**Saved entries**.

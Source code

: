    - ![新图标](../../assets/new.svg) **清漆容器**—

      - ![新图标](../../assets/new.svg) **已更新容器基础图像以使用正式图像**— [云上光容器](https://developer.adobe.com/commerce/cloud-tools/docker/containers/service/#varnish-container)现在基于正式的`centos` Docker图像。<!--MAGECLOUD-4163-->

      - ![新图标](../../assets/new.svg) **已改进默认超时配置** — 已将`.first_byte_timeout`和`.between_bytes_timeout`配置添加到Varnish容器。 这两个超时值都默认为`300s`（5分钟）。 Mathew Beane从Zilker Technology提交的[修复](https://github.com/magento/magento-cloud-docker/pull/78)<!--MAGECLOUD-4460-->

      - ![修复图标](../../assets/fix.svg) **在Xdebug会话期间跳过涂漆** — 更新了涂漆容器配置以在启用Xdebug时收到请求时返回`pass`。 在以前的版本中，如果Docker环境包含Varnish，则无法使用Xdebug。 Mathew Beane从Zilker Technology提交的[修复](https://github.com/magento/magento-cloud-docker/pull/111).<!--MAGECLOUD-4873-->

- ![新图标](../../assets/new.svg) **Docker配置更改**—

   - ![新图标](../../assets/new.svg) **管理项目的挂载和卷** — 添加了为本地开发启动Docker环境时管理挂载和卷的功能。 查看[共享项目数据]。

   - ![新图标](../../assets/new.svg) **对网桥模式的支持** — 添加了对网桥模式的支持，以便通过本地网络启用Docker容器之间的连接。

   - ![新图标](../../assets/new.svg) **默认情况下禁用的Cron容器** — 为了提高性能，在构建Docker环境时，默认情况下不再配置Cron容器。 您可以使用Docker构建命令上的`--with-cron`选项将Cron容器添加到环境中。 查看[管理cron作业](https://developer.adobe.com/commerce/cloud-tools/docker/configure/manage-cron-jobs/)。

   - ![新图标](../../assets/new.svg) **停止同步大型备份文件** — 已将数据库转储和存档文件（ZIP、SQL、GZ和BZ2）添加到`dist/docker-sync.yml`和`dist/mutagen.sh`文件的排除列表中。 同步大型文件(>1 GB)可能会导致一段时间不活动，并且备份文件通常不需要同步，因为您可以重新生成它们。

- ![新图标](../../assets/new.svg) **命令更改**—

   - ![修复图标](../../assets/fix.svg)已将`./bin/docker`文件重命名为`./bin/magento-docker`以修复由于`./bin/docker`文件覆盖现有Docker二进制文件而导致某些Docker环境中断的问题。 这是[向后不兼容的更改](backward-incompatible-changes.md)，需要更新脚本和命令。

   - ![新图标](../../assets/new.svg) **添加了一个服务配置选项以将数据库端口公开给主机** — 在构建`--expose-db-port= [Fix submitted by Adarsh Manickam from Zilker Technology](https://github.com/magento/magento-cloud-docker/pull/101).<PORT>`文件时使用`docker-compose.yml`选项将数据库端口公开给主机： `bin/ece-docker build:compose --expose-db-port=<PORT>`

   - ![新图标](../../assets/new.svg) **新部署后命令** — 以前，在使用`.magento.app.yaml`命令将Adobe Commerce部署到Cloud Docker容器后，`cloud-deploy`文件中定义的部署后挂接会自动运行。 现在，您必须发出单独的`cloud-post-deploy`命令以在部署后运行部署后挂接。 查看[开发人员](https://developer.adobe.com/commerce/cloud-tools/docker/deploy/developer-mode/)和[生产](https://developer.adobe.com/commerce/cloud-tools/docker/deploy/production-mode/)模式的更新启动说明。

**Task prompt**.
After locating the line with "- ![新图标](../../assets/new.svg) **管理项目的挂载和卷**" above, return that line and every later line through the one with "- ![新图标](../../assets/new.svg) **命令更改**—", word for word and with nothing else.

**Answer to this exercise**.
   - ![新图标](../../assets/new.svg) **管理项目的挂载和卷** — 添加了为本地开发启动Docker环境时管理挂载和卷的功能。 查看[共享项目数据]。

   - ![新图标](../../assets/new.svg) **对网桥模式的支持** — 添加了对网桥模式的支持，以便通过本地网络启用Docker容器之间的连接。

   - ![新图标](../../assets/new.svg) **默认情况下禁用的Cron容器** — 为了提高性能，在构建Docker环境时，默认情况下不再配置Cron容器。 您可以使用Docker构建命令上的`--with-cron`选项将Cron容器添加到环境中。 查看[管理cron作业](https://developer.adobe.com/commerce/cloud-tools/docker/configure/manage-cron-jobs/)。

   - ![新图标](../../assets/new.svg) **停止同步大型备份文件** — 已将数据库转储和存档文件（ZIP、SQL、GZ和BZ2）添加到`dist/docker-sync.yml`和`dist/mutagen.sh`文件的排除列表中。 同步大型文件(>1 GB)可能会导致一段时间不活动，并且备份文件通常不需要同步，因为您可以重新生成它们。

- ![新图标](../../assets/new.svg) **命令更改**—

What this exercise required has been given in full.